User-visible Changes: * Automatically-resizing xwidgets If you change the size of the window containing a browser window, Ezbl will automatically resize the xwidget to fit the new size. * Cookie handler Ezbl is now able to honor cookie PUT and GET requests from Uzbl, using Uzbl's (relatively) new "talk_to_socket" system. This means that it is not having to spawn a Python process for each and every cookie on every page you visit, but is talking over a UNIX domain socket (which is fast). This, combined with the new event system has enabled the following: * No more handler.py script Ezbl is now 100% Emacs Lisp, and does not need to launch external processes (aside from Uzbl, of course :). This is largely achieved through the new event-manager system, which lets Uzbl notify Ezbl of changes and events over Standard Output, making for a very quick communication. * Much faster performance This is largely related to the event and cookie handlers, but it bears repeating. In a few tests of loading yahoo.com, Ezbl would take about 30 seconds to finish loading the page. That time has now shrunk to just over 2.5 seconds. By using the event manager to let Uzbl notify us of changes, rather than querying and polling, the amount of dead-time has decreased dramatically. One commit in particular (d99f336) is responsible for the majority of this speedup. * New Emacs dependency Uzbl uses a special kind of socket type (SOCK_SEQPACKET) for its cookie handlers, and Emacs doesn't support such sockets (before 23.2, which I helped to add), so you will need to build a custom version of Emacs, available here: http://github.com/haxney/emacs Note that you need the "xembed" branch of that repository.
Performance has increased by about 10-fold (from "dismal" to "pretty good"), and most of it is due to a single, one-line commit. It truly is the little things that make all the difference.
As an example, loading Yahoo.com took about 30 seconds in the bad old version and it now takes just over 2.5 seconds to do the same thing, while remaining much more responsive during the whole load.

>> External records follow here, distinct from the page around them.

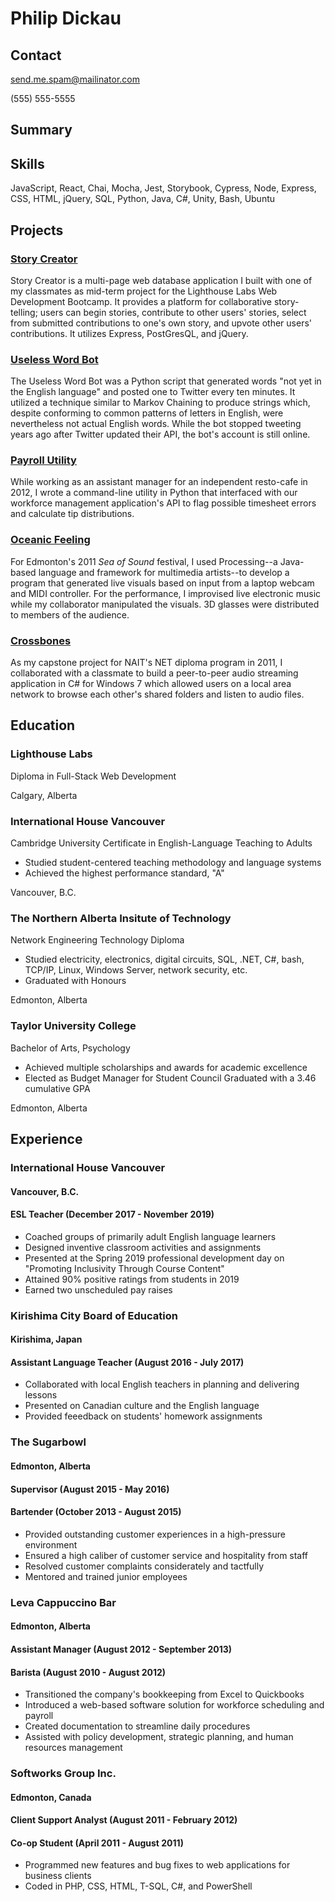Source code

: # Philip Dickau
## Contact
send.me.spam@mailinator.com

(555) 555-5555

## Summary

## Skills
JavaScript, React, Chai, Mocha, Jest, Storybook, Cypress, Node, Express, CSS, HTML, jQuery, SQL, Python, Java, C#, Unity, Bash, Ubuntu

## Projects
### [Story Creator](https://github.com/philipd/story-creator)

Story Creator is a multi-page web database application I built with one of my classmates as mid-term project for the Lighthouse Labs Web Development Bootcamp. It provides a platform for collaborative story-telling; users can begin stories, contribute to other users' stories, select from submitted contributions to one's own story, and upvote other users' contributions. It utilizes Express, PostGresQL, and jQuery.

### [Useless Word Bot](https://twitter.com/uselesswordbot)

The Useless Word Bot was a Python script that generated words "not yet in the English language" and posted one to Twitter every ten minutes. It utilized a technique similar to Markov Chaining to produce strings which, despite conforming to common patterns of letters in English, were nevertheless not actual English words. While the bot stopped tweeting years ago after Twitter updated their API, the bot's account is still online.

### [Payroll Utility](https://github.com/philipd/payroll-utility)

While working as an assistant manager for an independent resto-cafe in 2012, I wrote a command-line utility in Python that interfaced with our workforce management application's API to flag possible timesheet errors and calculate tip distributions.

### [Oceanic Feeling](https://github.com/philipd/oceanic-feeling)

For Edmonton's 2011 *Sea of Sound* festival, I used Processing--a Java-based language and framework for multimedia artists--to develop a program that generated live visuals based on input from a laptop webcam and MIDI controller. For the performance, I improvised live electronic music while my collaborator manipulated the visuals. 3D glasses were distributed to members of the audience.

### [Crossbones](https://github.com/philipd/crossbones)

As my capstone project for NAIT's NET diploma program in 2011, I collaborated with a classmate to build a peer-to-peer audio streaming application in C# for Windows 7 which allowed users on a local area network to browse each other's shared folders and listen to audio files.

## Education
### Lighthouse Labs
Diploma in Full-Stack Web Development

Calgary, Alberta

### International House Vancouver
Cambridge University Certificate in English-Language Teaching to Adults
- Studied student-centered teaching methodology and language systems
- Achieved the highest performance standard, "A"

Vancouver, B.C.

### The Northern Alberta Insitute of Technology
Network Engineering Technology Diploma
- Studied electricity, electronics, digital circuits, SQL, .NET, C#, bash, TCP/IP, Linux, Windows Server, network security, etc.
- Graduated with Honours

Edmonton, Alberta

### Taylor University College
Bachelor of Arts, Psychology
- Achieved multiple scholarships and awards for academic excellence
- Elected as Budget Manager for Student Council
Graduated with a 3.46 cumulative GPA

Edmonton, Alberta


## Experience

### International House Vancouver
#### Vancouver, B.C.
#### ESL Teacher (December 2017 - November 2019)
 - Coached groups of primarily adult English language learners
 - Designed inventive classroom activities and assignments
 - Presented at the Spring 2019 professional development day on "Promoting Inclusivity Through Course Content"
 - Attained 90% positive ratings from students in 2019
 - Earned two unscheduled pay raises

 ### Kirishima City Board of Education
 #### Kirishima, Japan
 #### Assistant Language Teacher (August 2016 - July 2017)
 - Collaborated with local English teachers in planning and delivering lessons
- Presented on Canadian culture and the English language
 - Provided feeedback on students' homework assignments


### The Sugarbowl 
#### Edmonton, Alberta
#### Supervisor (August 2015 - May 2016)
#### Bartender (October 2013 - August 2015)
- Provided outstanding customer experiences in a high-pressure environment
- Ensured a high caliber of customer service and hospitality from staff 
- Resolved customer complaints considerately and tactfully 
- Mentored and trained junior employees

### Leva Cappuccino Bar
#### Edmonton, Alberta
#### Assistant Manager (August 2012 - September 2013)
#### Barista (August 2010 - August 2012)
- Transitioned the company's bookkeeping from Excel to Quickbooks
- Introduced a web-based software solution for workforce scheduling and payroll
- Created documentation to streamline daily procedures
- Assisted with policy development, strategic planning, and human resources management

### Softworks Group Inc. 
#### Edmonton, Canada
#### Client Support Analyst (August 2011 - February 2012)
#### Co-op Student (April 2011 - August 2011)
- Programmed new features and bug fixes to web applications for business clients
- Coded in PHP, CSS, HTML, T-SQL, C#, and PowerShell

Anyway, it is getting to the point where it is starting to be actually useful (though without keyboard support, it still isn't ready to replace Firefox), which is really cool! The biggest limitation at this point is that it requires patches to Emacs that are not currently in any released version (though my SOCK_SEQPACKET patch is scheduled for 23.2!), so it isn't something you can just download and play with right away. I'm working with the people involved to try to get the relevant pieces in line so that experiencing the latest and greatest browsing system for Emacs isn't quite so big of a burden.
Once again, comments are always welcome, and definitely let me know if you have given it a try!